El teléfono móvil de Arkady sonó en ese momento. Contestó y Victor dijo:

—¿Estás en una celda acompañado de borrachos y drogadictos que vomitan en tus zapatos?

—No.

—Pues yo sí. Me detuvieron fuera del Gondolier. Policías que arrestan a policías, ¿adónde iremos a parar? Soy yo quien sufre las resacas, ¿no es suficiente con eso? Mis hijos me preguntan: «¿Por qué bebes?».

—Me lo puedo imaginar.

—Pareces estar fatal.

—Sí.

—De todos modos, les digo a mis hijos que bebo porque cuando estoy sobrio veo que la vida no es un camino de rosas; no, la vida es una mierda. Bueno, un camino con obstáculos.

—Baches.

Arkady se acercó a la ventana. Las mujeres de la cuadrilla de trabajadores se habían sujetado con arneses a la manija de la aplanadora y estaban tirando lentamente de ella para liberarla del bache mientras el capataz les metía prisa. El tío tenía aspecto de no despreciar la ayuda de un látigo.
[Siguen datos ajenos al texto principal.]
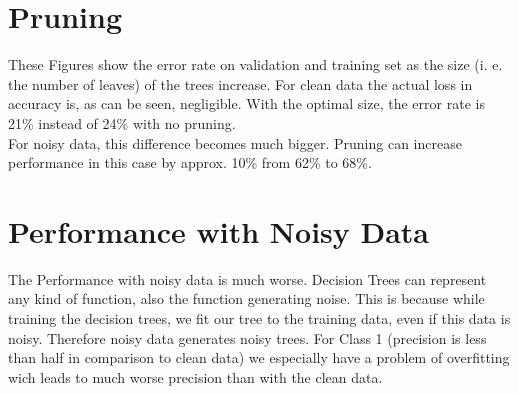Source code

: \documentclass{article}
\begin{document}
\section{Pruning}
\begin{figure}
\centering
{}
\end{figure}

These Figures show the error rate on validation and training set as the size (i. e. the number of leaves) of the trees increase.
For clean data the actual loss in accuracy is, as can be seen, negligible. With the optimal size, the error rate is 21\% instead of 24\% with no pruning.\\
For noisy data, this difference becomes much bigger. Pruning can increase performance in this case by approx. 10\% from 62\% to 68\%.

\section{Performance with Noisy Data}
The Performance with noisy data is much worse. Decision Trees can represent any kind of function, also the function generating noise. This is because while training the decision trees, we fit our tree to the training data, even if this data is noisy. Therefore noisy data generates noisy trees.
For Class 1 (precision is less than half in comparison to clean data) we especially have a problem of overfitting wich leads to much worse precision than with the clean data.
\end{document}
—Pues estaba en el Gondolier cuando entraron los detectives Isakov y Urman acompañados de unos cuantos políticos y comenzaron a repartir camisetas que decían «Yo soy un Patriota Ruso». Tengo una.

—¿Y Eva?

A pesar del hielo que tenía contra el cuello, la voz de Arkady sonaba como un graznido.
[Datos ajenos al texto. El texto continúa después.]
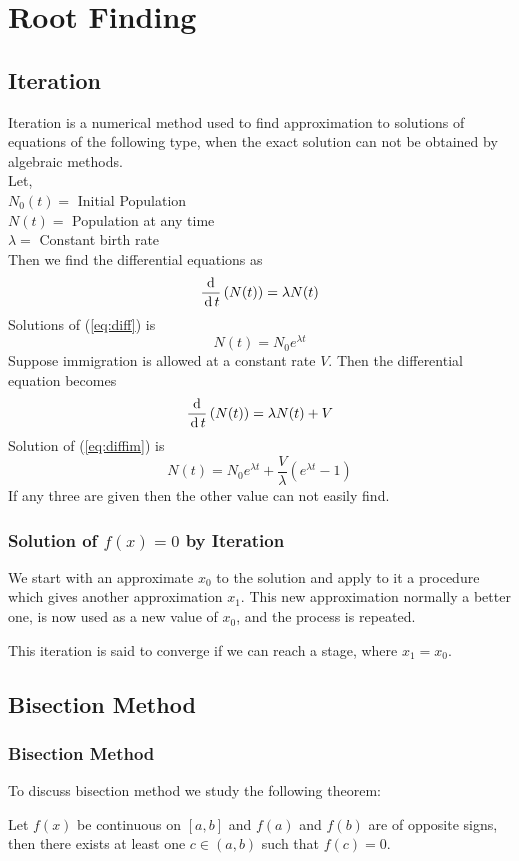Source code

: \documentclass[12pt,class=book,crop=false]{standalone}
\begin{document}
\chapter{Root Finding}
\section{Iteration}
Iteration is a numerical method used to find approximation to solutions of equations of the following type, when the exact solution can not be obtained by algebraic methods.\\
Let,\\
\indent \( N_0(t) =\) Initial Population\\
\indent \( N(t) =\) Population at any time\\
\indent \( \lambda =\) Constant birth rate\\
Then we find the differential equations as
\begin{equation}
    \frac{\,\mathrm{d}\,}{\,\mathrm{d}\, t}\left(N(t)\right)=\lambda N(t) \label{eq:diff}
\end{equation}
Solutions of (\ref{eq:diff}) is
\[
    N(t)=N_0e^{\lambda t}
\]
Suppose immigration is allowed at a constant rate \( V \). Then the differential equation becomes
\begin{equation}
    \frac{\,\mathrm{d}\,}{\,\mathrm{d}\, t}\left(N(t)\right)=\lambda N(t) +V\label{eq:diffim}
\end{equation}
Solution of (\ref{eq:diffim}) is
\[
    N(t)=N_0e^{\lambda t}+\frac{V}{\lambda}(e^{\lambda t}-1)
\]
If any three are given then the other value can not easily find.
\subsection{Solution of \( f(x)=0 \) by Iteration}
We start with an approximate \( x_0 \) to the solution and apply to it a procedure which gives another approximation \( x_1 \). This new approximation normally a better one, is now used as a new value of \( x_0 \), and the process is repeated.

This iteration is said to converge if we can reach a stage, where \( x_1=x_0 \).
\section{Bisection Method}
\subsection{Bisection Method}
To discuss bisection method we study the following theorem:
\begin{thm}
    Let \( f(x) \) be continuous on \( [a,b] \) and \( f(a) \) and \( f(b) \) are of opposite signs, then there exists at least one \( c\in(a,b) \) such that \( f(c)=0 \). \label{thm:bisec}
\end{thm}
\end{document}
—Eva no estaba allí. Pero ¿puedes imaginarte la escena, políticos en nuestro bar? ¿Sabes lo que significa eso? La foto de Isakov estará en todas partes y nuestro pequeño plan con Zoya Filotova está acabado, después de todo lo que hicimos.

—Tampoco hicimos mucho.

—Algunos hicieron más que otros.

Arkady dejó que la enigmática declaración se extinguiese; estaba en condiciones de pronunciar, tal vez, cuatro palabras más.

—¿Crees que Eva regresará a casa? —preguntó Victor.

—Sí.

—¿Y Zhenya?

—También.

—¿Esperas que la primavera sea eterna?

—Eso es patético.

Cuando Arkady cortó la comunicación, uno de los cubitos de hielo se deslizó fuera del paño de cocina y golpeó contra el cristal de la ventana. El capataz de la cuadrilla alzó la vista. Una de las mujeres tropezó. Monedas y llaves cayeron del bolsillo de su chaqueta y la apisonadora comenzó a retroceder nuevamente dentro del gran agujero, arrastrando a las mujeres consigo, pero el capataz siguió con la mirada fija en la ventana.

La intención de Arkady había sido tambalearse hasta el colchón y derrumbarse, pero se le ocurrió que Eva no había dejado su llave del apartamento. Ella tendía a enfocar la vida desde el punto de vista del todo o nada. Podría haberse llevado la maleta, pero si realmente se hubiese marchado para siempre, habría cerrado con llave desde fuera para luego deslizaría por debajo de la puerta. Un momento después, Arkady se encontró de rodillas, buscando en el parquet con la ayuda de una pequeña linterna. Lo que podría haber pasado, pensó, era que Isakov hubiese ido a buscar la maleta y se hubiera quedado con la llave para volver cuando quisiera, una posibilidad que Arkady estaba dispuesto a considerar como una buena noticia.

El pequeño haz de luz barrió el suelo como la esperanza en el fondo de un pozo.